Mall owners Simon and Brookfield bought JCPenney out of bankruptcy.

“That alignment with ownership is critical, especially as you’re going through a transformation that requires significant investment,” he said.

Instead of chasing new shoppers, as several of Rosen’s predecessors tried to do, he has built a strategy centered on convincing existing budget-focused customers to visit more frequently and buy a wider array of goods at JCPenney instead of other stores.

The company is attempting to highlight merchandise and services like hair salons and family portrait offerings that resonate with the its core working-class families. Teachers are the number one profession among its customers, so JCPenney has focused on ensuring stores have clothing they want to wear to work.

JCPenney’s 14-year partnership with Sephora ended in 2020 and it has started to replace many Sephora shops with new beauty departments. Roughly 20% of the products in new beauty areas come from a partnership with Thirteen Lune, an e-commerce company that features brands started by founders of color.

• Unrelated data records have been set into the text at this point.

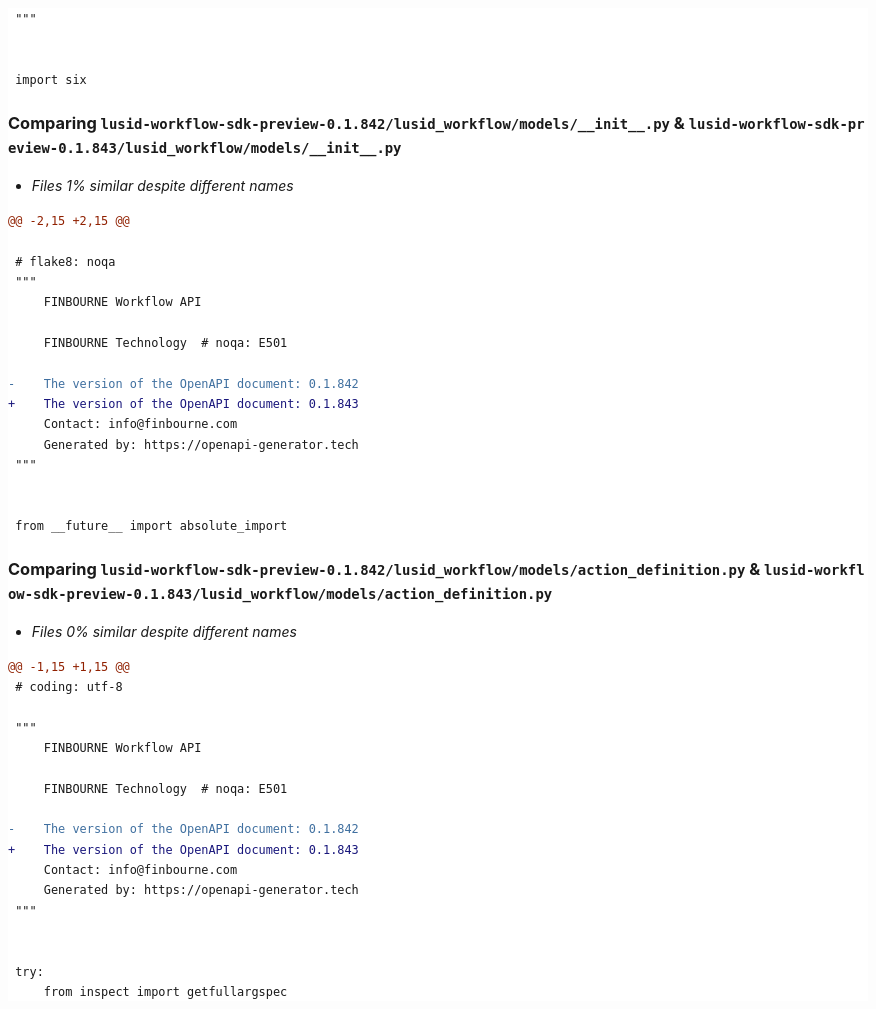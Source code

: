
 ```diff
 """
 
 
 import six
```

### Comparing `lusid-workflow-sdk-preview-0.1.842/lusid_workflow/models/__init__.py` & `lusid-workflow-sdk-preview-0.1.843/lusid_workflow/models/__init__.py`

 * *Files 1% similar despite different names*

```diff
@@ -2,15 +2,15 @@
 
 # flake8: noqa
 """
     FINBOURNE Workflow API
 
     FINBOURNE Technology  # noqa: E501
 
-    The version of the OpenAPI document: 0.1.842
+    The version of the OpenAPI document: 0.1.843
     Contact: info@finbourne.com
     Generated by: https://openapi-generator.tech
 """
 
 
 from __future__ import absolute_import
```

### Comparing `lusid-workflow-sdk-preview-0.1.842/lusid_workflow/models/action_definition.py` & `lusid-workflow-sdk-preview-0.1.843/lusid_workflow/models/action_definition.py`

 * *Files 0% similar despite different names*

```diff
@@ -1,15 +1,15 @@
 # coding: utf-8
 
 """
     FINBOURNE Workflow API
 
     FINBOURNE Technology  # noqa: E501
 
-    The version of the OpenAPI document: 0.1.842
+    The version of the OpenAPI document: 0.1.843
     Contact: info@finbourne.com
     Generated by: https://openapi-generator.tech
 """
 
 
 try:
     from inspect import getfullargspec
```
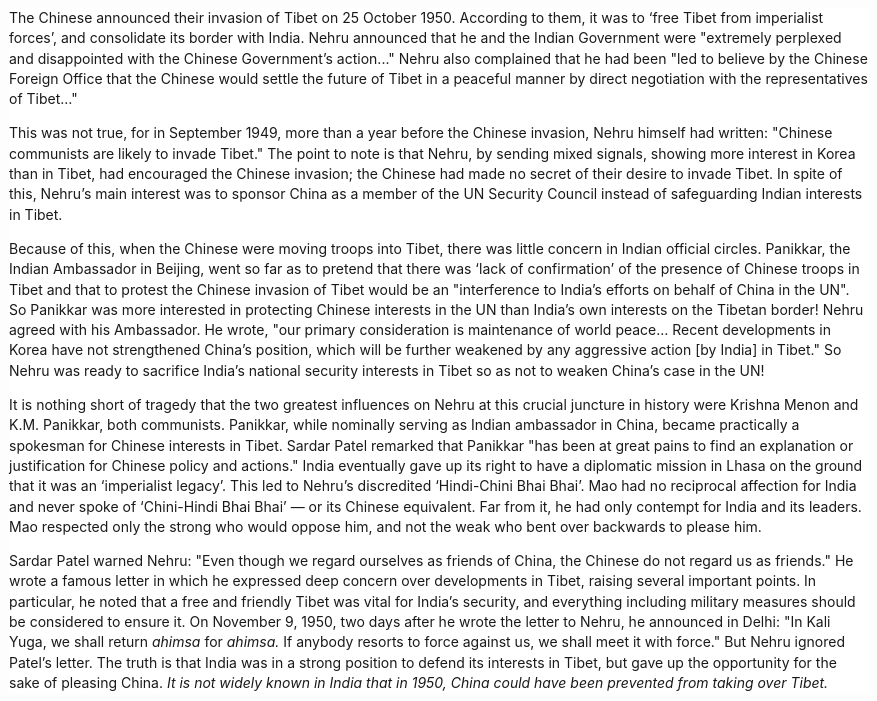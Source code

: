 The Chinese announced their invasion of Tibet on 25 October 1950.
According to them, it was to ‘free Tibet from imperialist forces’, and
consolidate its border with India. Nehru announced that he and the
Indian Government were "extremely perplexed and disappointed with the
Chinese Government’s action..." Nehru also complained that he had been
"led to believe by the Chinese Foreign Office that the Chinese would
settle the future of Tibet in a peaceful manner by direct negotiation
with the representatives of Tibet…"

This was not true, for in September 1949, more than a year before the
Chinese invasion, Nehru himself had written: "Chinese communists are
likely to invade Tibet." The point to note is that Nehru, by sending
mixed signals, showing more interest in Korea than in Tibet, had
encouraged the Chinese invasion; the Chinese had made no secret of their
desire to invade Tibet. In spite of this, Nehru’s main interest was to
sponsor China as a member of the UN Security Council instead of
safeguarding Indian interests in Tibet.

Because of this, when the Chinese were moving troops into Tibet, there
was little concern in Indian official circles. Panikkar, the Indian
Ambassador in Beijing, went so far as to pretend that there was ‘lack of
confirmation’ of the presence of Chinese troops in Tibet and that to
protest the Chinese invasion of Tibet would be an "interference to
India’s efforts on behalf of China in the UN". So Panikkar was more
interested in protecting Chinese interests in the UN than India’s own
interests on the Tibetan border! Nehru agreed with his Ambassador. He
wrote, "our primary consideration is maintenance of world peace… Recent
developments in Korea have not strengthened China’s position, which will
be further weakened by any aggressive action \[by India\] in Tibet." So
Nehru was ready to sacrifice India’s national security interests in
Tibet so as not to weaken China’s case in the UN!

It is nothing short of tragedy that the two greatest influences on Nehru
at this crucial juncture in history were Krishna Menon and K.M.
Panikkar, both communists. Panikkar, while nominally serving as Indian
ambassador in China, became practically a spokesman for Chinese
interests in Tibet. Sardar Patel remarked that Panikkar "has been at
great pains to find an explanation or justification for Chinese policy
and actions." India eventually gave up its right to have a diplomatic
mission in Lhasa on the ground that it was an ‘imperialist legacy’. This
led to Nehru’s discredited ‘Hindi-Chini Bhai Bhai’. Mao had no
reciprocal affection for India and never spoke of ‘Chini-Hindi Bhai
Bhai’ — or its Chinese equivalent. Far from it, he had only contempt for
India and its leaders. Mao respected only the strong who would oppose
him, and not the weak who bent over backwards to please him.

Sardar Patel warned Nehru: "Even though we regard ourselves as friends
of China, the Chinese do not regard us as friends." He wrote a famous
letter in which he expressed deep concern over developments in Tibet,
raising several important points. In particular, he noted that a free
and friendly Tibet was vital for India’s security, and everything
including military measures should be considered to ensure it. On
November 9, 1950, two days after he wrote the letter to Nehru, he
announced in Delhi: "In Kali Yuga, we shall return *ahimsa* for
*ahimsa.* If anybody resorts to force against us, we shall meet it with
force." But Nehru ignored Patel’s letter. The truth is that India was in
a strong position to defend its interests in Tibet, but gave up the
opportunity for the sake of pleasing China. *It is not widely known in
India that in 1950, China could have been prevented from taking over
Tibet.*
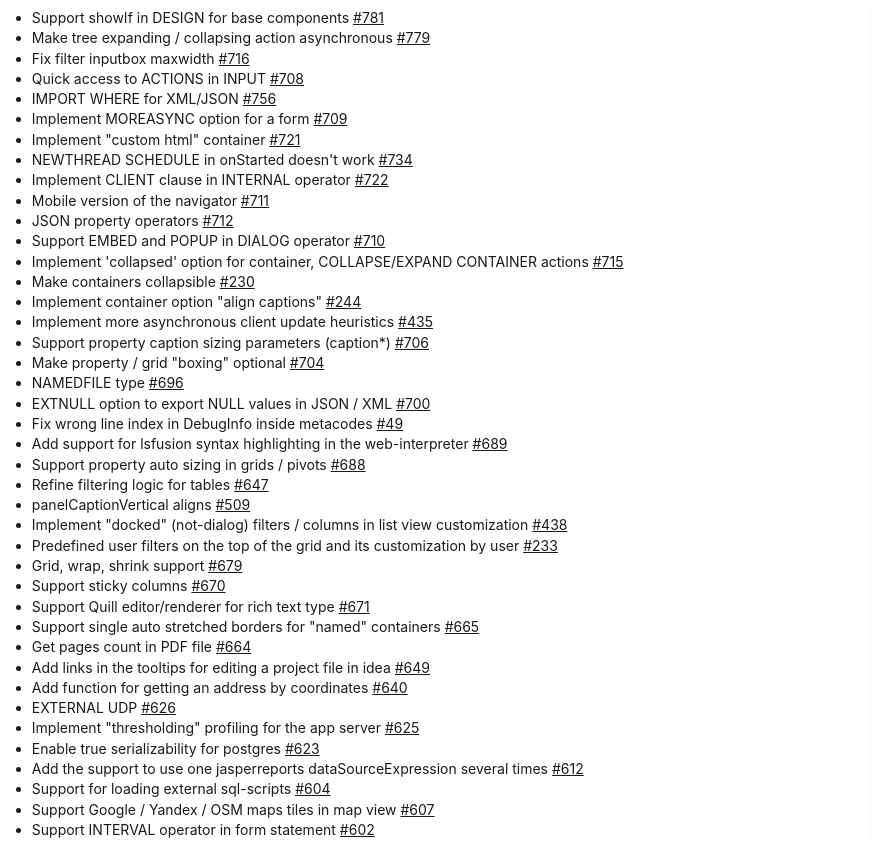  - Support showIf in DESIGN for base components [#781](git@github.com:lsfusion/platform.git/issues/781)
 - Make tree expanding / collapsing action asynchronous [#779](git@github.com:lsfusion/platform.git/issues/779)
 - Fix filter inputbox maxwidth [#716](git@github.com:lsfusion/platform.git/issues/716)
 - Quick access to ACTIONS in INPUT [#708](git@github.com:lsfusion/platform.git/issues/708)
 - IMPORT WHERE for XML/JSON [#756](git@github.com:lsfusion/platform.git/issues/756)
 - Implement MOREASYNC option for a form [#709](git@github.com:lsfusion/platform.git/issues/709)
 - Implement "custom html" container [#721](git@github.com:lsfusion/platform.git/issues/721)
 - NEWTHREAD SCHEDULE in onStarted doesn't work [#734](git@github.com:lsfusion/platform.git/issues/734)
 - Implement CLIENT clause in INTERNAL operator [#722](git@github.com:lsfusion/platform.git/issues/722)
 - Mobile version of the navigator [#711](git@github.com:lsfusion/platform.git/issues/711)
 - JSON property operators  [#712](git@github.com:lsfusion/platform.git/issues/712)
 - Support EMBED and POPUP in DIALOG operator [#710](git@github.com:lsfusion/platform.git/issues/710)
 - Implement 'collapsed' option for container, COLLAPSE/EXPAND CONTAINER actions [#715](git@github.com:lsfusion/platform.git/issues/715)
 - Make containers collapsible [#230](git@github.com:lsfusion/platform.git/issues/230)
 - Implement container option "align captions" [#244](git@github.com:lsfusion/platform.git/issues/244)
 - Implement more asynchronous client update heuristics [#435](git@github.com:lsfusion/platform.git/issues/435)
 - Support property caption sizing parameters (caption*) [#706](git@github.com:lsfusion/platform.git/issues/706)
 - Make property / grid "boxing" optional [#704](git@github.com:lsfusion/platform.git/issues/704)
 - NAMEDFILE type [#696](git@github.com:lsfusion/platform.git/issues/696)
 - EXTNULL option to export NULL values in JSON / XML [#700](git@github.com:lsfusion/platform.git/issues/700)
 - Fix wrong line index in DebugInfo inside metacodes [#49](git@github.com:lsfusion/platform.git/issues/49)
 - Add support for lsfusion syntax highlighting in the web-interpreter [#689](git@github.com:lsfusion/platform.git/issues/689)
 - Support property auto sizing in grids / pivots [#688](git@github.com:lsfusion/platform.git/issues/688)
 - Refine filtering logic for tables [#647](git@github.com:lsfusion/platform.git/issues/647)
 - panelCaptionVertical aligns [#509](git@github.com:lsfusion/platform.git/issues/509)
 - Implement "docked" (not-dialog) filters / columns in list view customization [#438](git@github.com:lsfusion/platform.git/issues/438)
 - Predefined user filters on the top of the grid and its customization by user [#233](git@github.com:lsfusion/platform.git/issues/233)
 - Grid, wrap, shrink support [#679](git@github.com:lsfusion/platform.git/issues/679)
 - Support sticky columns [#670](git@github.com:lsfusion/platform.git/issues/670)
 - Support Quill editor/renderer for rich text type [#671](git@github.com:lsfusion/platform.git/issues/671)
 - Support single auto stretched borders for "named" containers [#665](git@github.com:lsfusion/platform.git/issues/665)
 - Get pages count in PDF file [#664](git@github.com:lsfusion/platform.git/issues/664)
 - Add links in the tooltips for editing a project file in idea [#649](git@github.com:lsfusion/platform.git/issues/649)
 - Add function for getting an address by coordinates [#640](git@github.com:lsfusion/platform.git/issues/640)
 - EXTERNAL UDP [#626](git@github.com:lsfusion/platform.git/issues/626)
 - Implement "thresholding" profiling for the app server [#625](git@github.com:lsfusion/platform.git/issues/625)
 - Enable true serializability for postgres [#623](git@github.com:lsfusion/platform.git/issues/623)
 - Add the support to use one jasperreports dataSourceExpression several times [#612](git@github.com:lsfusion/platform.git/issues/612)
 - Support for loading external sql-scripts [#604](git@github.com:lsfusion/platform.git/issues/604)
 - Support Google / Yandex / OSM maps tiles in map view [#607](git@github.com:lsfusion/platform.git/issues/607)
 - Support INTERVAL operator in form statement [#602](git@github.com:lsfusion/platform.git/issues/602)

“Customers want to see brands that are brought to them by Brown and Black founders, and they want to see brands that look relevant to their skin types,” Rosen said.

Retail experts say that JCPenney is improving under Rosen and his strategy to target different customers than competitors is shrewd. Stores are better lit than they were before the bankruptcy and top vendors are selling merchandise to the company again.

“A lot of people in the industry wrote them off,” said David Katz, chief marketing officer at Randa Apparel & Accessories, which makes Levi’s, Dockers, Haggar and other brands. “Today, they are a good partner. We’re giving them a lot more financial credit than we used to. We are developing more products for them because we have confidence they’ll be able to sell it effectively.”

JCPenney and other department stores have been squeezed by competition in retail.

Still, JCPenney faces both short-term challenges and long-term questions about its survival.

Inflation is squeezing customers, particularly its middle-income shoppers. It’s not the only retailer facing that problem – Kohl’s said last week that its middle-income customers are buying fewer items when they shop and switching to private brands.

Rosen said that more JCPenney customers are buying the company’s lowest-priced products and switching to its cheaper private brands. The company plans to offer some products at 2019 prices during the holidays, including its St. John’s Bay cable sweater.

The bigger question remains whether there is a place for JCPenney in the changing era of retail and if it can draw younger customers.

Stiff competition has taken a toll on the entire department store landscape, including Kohl’s (KSS), Nordstrom (JWN) and Macy’s (M).

JCPenney can’t solely rely on winning more business from existing shoppers with limited discretionary ability, said Schmidt from Coresight. The chain needs to attract new shoppers, too. But winning new customers has never been harder.

“They’re doing some really good things in terms of their positioning,” Schmidt said. “But the department store is a tough place to be. It will be a challenging road.”